Description
A validated, physics-based model of the L–H transition threshold is essential for estimating heating requirements in future burning-plasma experiments. However, no consensus has yet been reached on the mechanisms that trigger the transition, particularly regarding the generation of the initial flow shear believed to be required for turbulence suppression.
The aim of this work is to improve understanding of turbulence reduction at the L–H transition. The JET correlation reflectometer allows determination of the perpendicular velocity, $v_⊥$, and density fluctuation level, $A_n$, slightly above the outer midplane, from the SOL to inside the pedestal top. L–H transitions were induced at JET using NBI or ICRH in plasmas with different main ion masses and divertor configurations. Earlier studies found no universal edge flow shear across the JET dataset, suggesting that H-mode access is not solely set by the $v_⊥$ profile [C. Silva NF 2021]. No significant variation in $v_⊥$ was detected during the heating ramp, though fast dynamics (<10 ms) near the transition were not explored at that time.
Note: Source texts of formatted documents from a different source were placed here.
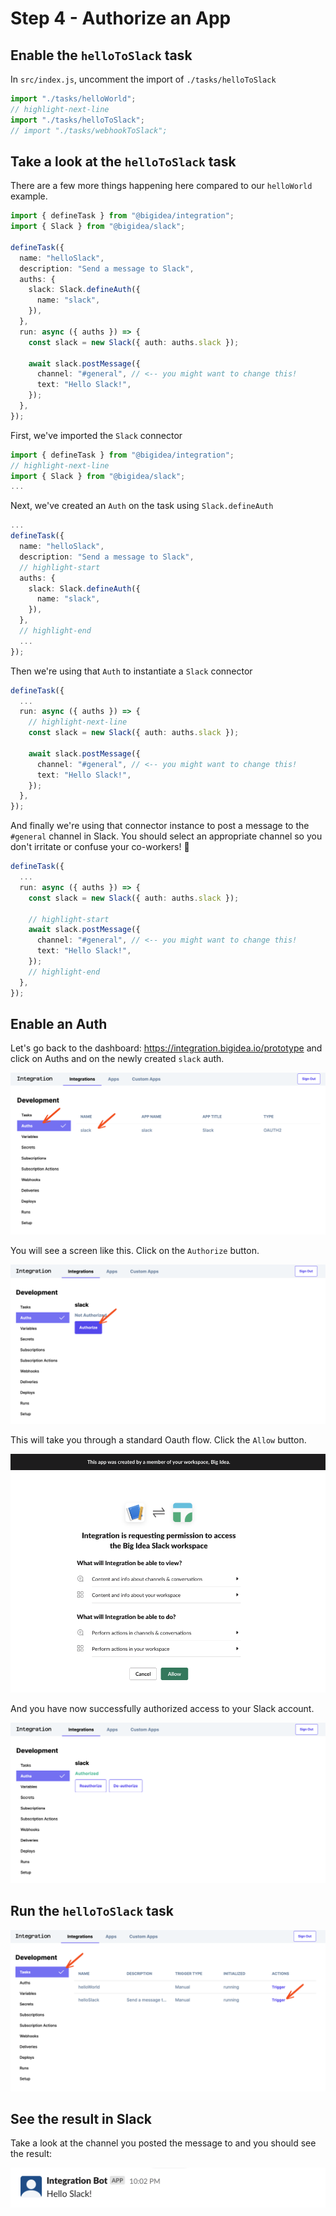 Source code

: # Step 4 - Authorize an App

## Enable the `helloToSlack` task

In `src/index.js`, uncomment the import of `./tasks/helloToSlack`  

```typescript
import "./tasks/helloWorld";
// highlight-next-line
import "./tasks/helloToSlack";
// import "./tasks/webhookToSlack";
```

## Take a look at the `helloToSlack` task

There are a few more things happening here compared to our `helloWorld` example. 

```typescript
import { defineTask } from "@bigidea/integration";
import { Slack } from "@bigidea/slack";

defineTask({
  name: "helloSlack",
  description: "Send a message to Slack",
  auths: {
    slack: Slack.defineAuth({
      name: "slack",
    }),
  },
  run: async ({ auths }) => {
    const slack = new Slack({ auth: auths.slack });

    await slack.postMessage({
      channel: "#general", // <-- you might want to change this!
      text: "Hello Slack!",
    });
  },
});
```

First, we've imported the `Slack` connector

```typescript
import { defineTask } from "@bigidea/integration";
// highlight-next-line
import { Slack } from "@bigidea/slack";
...
```

Next, we've created an `Auth` on the task using `Slack.defineAuth`

```typescript
...
defineTask({
  name: "helloSlack",
  description: "Send a message to Slack",
  // highlight-start
  auths: {
    slack: Slack.defineAuth({
      name: "slack",
    }),
  },
  // highlight-end
  ...
});
```

Then we're using that `Auth` to instantiate a `Slack` connector 

```typescript
defineTask({
  ...
  run: async ({ auths }) => {
    // highlight-next-line
    const slack = new Slack({ auth: auths.slack });

    await slack.postMessage({
      channel: "#general", // <-- you might want to change this!
      text: "Hello Slack!",
    });
  },
});
```

And finally we're using that connector instance to post a message to the `#general` channel in Slack. You should select an appropriate channel so you don't irritate or confuse your co-workers! 🙂

```typescript
defineTask({
  ...
  run: async ({ auths }) => {
    const slack = new Slack({ auth: auths.slack });

    // highlight-start
    await slack.postMessage({
      channel: "#general", // <-- you might want to change this!
      text: "Hello Slack!",
    });
    // highlight-end
  },
});
```

## Enable an Auth

Let's go back to the dashboard: https://integration.bigidea.io/prototype and click on Auths and on the newly created `slack` auth.

![asdf](./img/authorize-an-app-0.png)

You will see a screen like this. Click on the `Authorize` button.

![asdf](./img/authorize-an-app-1.png)

This will take you through a standard Oauth flow. Click the `Allow` button.

![asdf](./img/authorize-an-app-2.png)

And you have now successfully authorized access to your Slack account.

![asdf](./img/authorize-an-app-3.png)

## Run the `helloToSlack` task

![asdf](./img/authorize-an-app-4.png)

## See the result in Slack

Take a look at the channel you posted the message to and you should see the result:

![asdf](./img/authorize-an-app-5.png)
New high-temporal-resolution results, obtained in both single-step and long-dithering L–H transitions, indicate that $v_⊥$ and $A_n$ are strongly intermittent, yet show no clear trend in the milliseconds preceding the transition. A robust feature of the L–H transition is the sharp reduction of turbulence on a timescale shorter than 50 μs, localized from the separatrix to the pedestal top. Simultaneously, the density profile steepens, though in a narrower radial region. No clear changes in the edge flow shear are observed before the L–H transition, nor immediately afterward, when turbulence suppression begins. These results highlight current limitations while also defining a path forward, namely the need to characterize turbulence in order to enable validation of physics-based models of the L–H transition.